The “code red” summer of 2021 is nearly behind us now – this season of floods in Germany and China, fires in Turkey, Greece, Siberia, Canada and California, and heat domes in places that had never previously heard of such a thing. July was the hottest month on earth. Last month’s sober message from the Sixth Assessment Report of Working Group I of the Intergovernmental Panel on Climate Change merely added an exclamation point.
In the northern hemisphere, autumn is on the horizon and now what? The science makes clear that mitigation of climate change must occur at record pace and with record ambition across the globe – and the same is true for adaptation to the unavoidable and increasing impacts of climate change.
Adaptation is a global challenge
Adaptation to climate change, so often treated as a local matter, is a global concern. In a deadly fashion, the summer of 2021 underlines that the climate crisis is not confined to one region – or to countries beneath certain comfortable income levels. Scientists predict that even more extreme record-shattering events lie ahead.
The pandemic has shown us how interconnected people around the globe are. Climate risk, just like a virus, easily crosses borders. It travels along diverse pathways: international trade and supply chains, capital flows, human mobility and natural resources shared between countries, both regionally and globally.
Likewise, actions to adapt to climate change can have effects far beyond the jurisdiction of the country implementing them. One country’s adaptation efforts can all too easily redistribute climate risk to another country rather than reducing the risk outright.
For example, the price of rice tripled in Senegal in 2008 following a chain reaction that began when India halted its exports of rice in response to poor harvest forecasts during a drought. It led to political instability and rioting on the streets of Dakar.
A recent study led by INFRAS, a Swiss consultancy firm, for the German Environment Agency valued the economic risk of climate-induced disruptions in German trade alone as greater than the combined economic risk of all direct climate change impacts within Germany’s national borders.
“Adaptation to climate change cannot be an afterthought. Neither can it be a standalone pursuit.”
As the summer of 2021 tragically reveals, current adaptation efforts fall short. Moreover, additional cross-border climate risks continue to be overlooked.
Governments and companies should adopt a transboundary rather than a domestic perspective on climate risk. This involves, among other things, identifying and analysing all pathways along which climate risk propagates, including those that originate many thousands of kilometres away. A transboundary perspective is vital to address the full scope and nature of adaptation to create opportunities that can strengthen international cooperation, and to pave the way towards lasting global resilience.
Correcting a flawed financial calculus
Those with hands on the levers of power still insist that the costs of climate change mitigation are unjustifiably high and suggest that adapting to the impacts are a better use of money. Such a view of is deeply flawed. To watch this summer’s tragedies unfold is to see the folly of this calculus.
In place after place and countries of all income levels, the cost of inaction accrues. If we continue on this high-emission path, adaptation will become ever more difficult, if not impossible. We will have to spend billions – dollars, euros, yuan – to repair or compensate for damages that we chose not to prevent because of the perceived costs. Doing too little too late is not a viable plan. We will pay with our lives.
Money is not the sole limitation
Successful adaptation requires more than finance. It requires ambition, and a way to make things happen. Mitigation goals are clear: we must reduce emissions, and fast, to hold global warming to well below 2°C above pre-industrial levels. However, adaptation goals are fuzzy.

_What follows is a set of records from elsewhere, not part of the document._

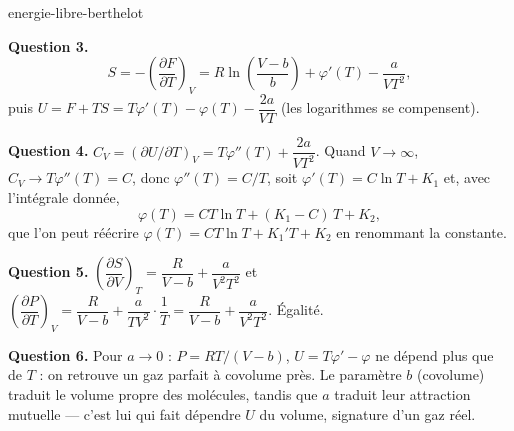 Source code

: \begin{exo}{energie-libre-berthelot}
\begin{solution}
\textbf{Question 3.}
\[
S = -\left(\frac{\partial F}{\partial T}\right)_V = R\ln\!\left(\frac{V-b}{b}\right) + \varphi'(T) - \frac{a}{VT^2},
\]
puis $U = F + TS = T\varphi'(T) - \varphi(T) - \dfrac{2a}{VT}$ (les logarithmes se compensent).

\textbf{Question 4.} $C_V = \left(\partial U/\partial T\right)_V = T\varphi''(T) + \dfrac{2a}{VT^2}$. Quand $V\to\infty$, $C_V \to T\varphi''(T) = C$, donc $\varphi''(T) = C/T$, soit $\varphi'(T) = C\ln T + K_1$ et, avec l'intégrale donnée,
\[
\varphi(T) = CT\ln T + (K_1 - C)\,T + K_2,
\]
que l'on peut réécrire $\varphi(T) = CT\ln T + K_1'T + K_2$ en renommant la constante.

\textbf{Question 5.} $\left(\dfrac{\partial S}{\partial V}\right)_T = \dfrac{R}{V-b} + \dfrac{a}{V^2T^2}$ et $\left(\dfrac{\partial P}{\partial T}\right)_V = \dfrac{R}{V-b} + \dfrac{a}{TV^2}\cdot\dfrac{1}{T} = \dfrac{R}{V-b} + \dfrac{a}{V^2T^2}$. Égalité. \checkmark

\textbf{Question 6.} Pour $a \to 0$ : $P = RT/(V-b)$, $U = T\varphi' - \varphi$ ne dépend plus que de $T$ : on retrouve un gaz parfait à covolume près. Le paramètre $b$ (covolume) traduit le volume propre des molécules, tandis que $a$ traduit leur attraction mutuelle — c'est lui qui fait dépendre $U$ du volume, signature d'un gaz réel.
\end{solution}
\end{exo}
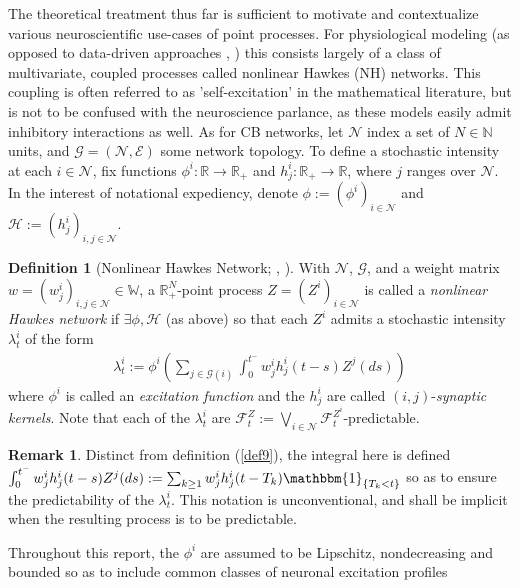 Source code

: \documentclass[12pt, oneside]{report}
\newcommand{\mbb}[1]{\mathbb{#1}}
\newcommand{\1}[1]{\mathbbm{1}_{\{#1\}}}
\newcommand{\mc}[1]{\mathcal{#1}}
\theoremstyle{definition}
\newtheorem{definition}[theorem]{Definition}
\newtheorem{remark}[theorem]{Remark}
\begin{document}
\indent The theoretical treatment thus far is sufficient to motivate and
contextualize various neuroscientific use-cases of point processes. For physiological modeling
(as opposed to data-driven approaches \cite{Pillow_Paninski_Uzzell_Simoncelli_Chichilnisky_2005}, \cite{Pillow_Shlens_Paninski_Sher_Litke_Chichilnisky_Simoncelli_2008})
this consists largely of a class of multivariate, coupled processes called nonlinear Hawkes (NH) networks.
This coupling is often referred to as 'self-excitation' in the mathematical
literature, but is not to be confused with the neuroscience parlance, as these
models easily admit inhibitory interactions as well. As for CB networks, let
$\mc{N}$ index a set of $N\in\mbb{N}$ units, and $\mc{G}=(\mc{N},\mc{E})$ some network topology.
To define a stochastic intensity at each
$i\in\mc{N}$, fix functions $\phi^i:\mbb{R}\rightarrow\mbb{R}_+$ and
$h^i_j:\mbb{R}_+\rightarrow\mbb{R}$, where $j$ ranges over $\mc{N}$. In the
interest of notational expediency, denote $\phi:=(\phi^i)_{i\in\mc{N}}$ and
$\mc{H}:=(h^i_j)_{i,j\in\mc{N}}$.
\begin{definition}[Nonlinear Hawkes Network; \cite{Bremaud_Massoulié_1996}, \cite{Chevallier_Caceres_Doumic_Reynaud_Bouret_2015}]\label{def10} With $\mc{N}$,
    $\mc{G}$, and a weight matrix $w=(w^i_j)_{i,j\in\mc{N}}\in\mbb{W}$, a
    $\mbb{R}_+^N$-point process $Z=(Z^i)_{i\in\mc{N}}$ is called a {\it
    nonlinear Hawkes network} if $\exists\phi,\mc{H}$ (as above) so that each
    $Z^i$ admits a stochastic intensity $\lambda^i_t$ of the form
    \begin{align*}
        \lambda_t^i:=\phi^i\left(\sum_{j\in\mc{G}(i)}\int_{0}^{t^-}w^i_jh^i_j(t-s)Z^j(ds)\right)
    \end{align*}
    where $\phi^i$ is called an {\it excitation function} and the $h^i_j$ are
    called $(i,j)$-{\it synaptic kernels}. Note that each of the $\lambda^i_t$
    are $\mc{F}^Z_t:=\bigvee_{i\in\mc{N}}\mc{F}^{Z^i}_t$-predictable.
\end{definition}
\begin{remark}
    Distinct from definition (\ref{def9}), the integral here is defined
    $\int_{0}^{t^-}w^i_jh^i_j(t-s)Z^j(ds):=\sum_{k\geq
    1}w^i_jh^i_j(t-T_k)\1{T_k<t}$ so as to ensure the predictability of the
    $\lambda^i_t$. This notation is unconventional, and shall be implicit when
    the resulting process is to be predictable.
\end{remark}
Throughout this report, the $\phi^i$ are assumed to be Lipschitz, nondecreasing
and bounded so as to include common classes of neuronal excitation profiles
\end{document}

Article 7 of the Paris Agreement established the global goal of “enhancing adaptive capacity, strengthening resilience and reducing vulnerability to climate change”. There is no mechanism to make this goal operational, unify varying visions or put on the speed needed to protect societies. The prospect of creating clarity on this issue at the UN climate negotiations in Glasgow later this year is slim.
If all the cash needed to make the world resilient to climate change were suddenly to materialize, what would we do with it? We lack funds to be sure, as well as a clear vision of what global adaptation ambition looks like and how it should be pursued.
Adaptation cannot be an excuse to overlook mitigation
The more we contain climate change, the greater the likelihood that adaptation will be effective. Under current policies, models suggest that global temperatures may rise 2.7° to 3.1°C above pre-industrial levels. It is dangerous to think that we might contain global warming by thinking that we can subtract “1° of adaptation” from “3° of warming”. We can’t simply adapt our way out of the climate crisis – and certainly not by the simple maths of 3−1=2.
Adaptation to climate change cannot be an afterthought, but neither can it be a stand-alone pursuit. At this point, every single ton of carbon emitted matters – not least because adaptation faces limits. When we reach them, then what?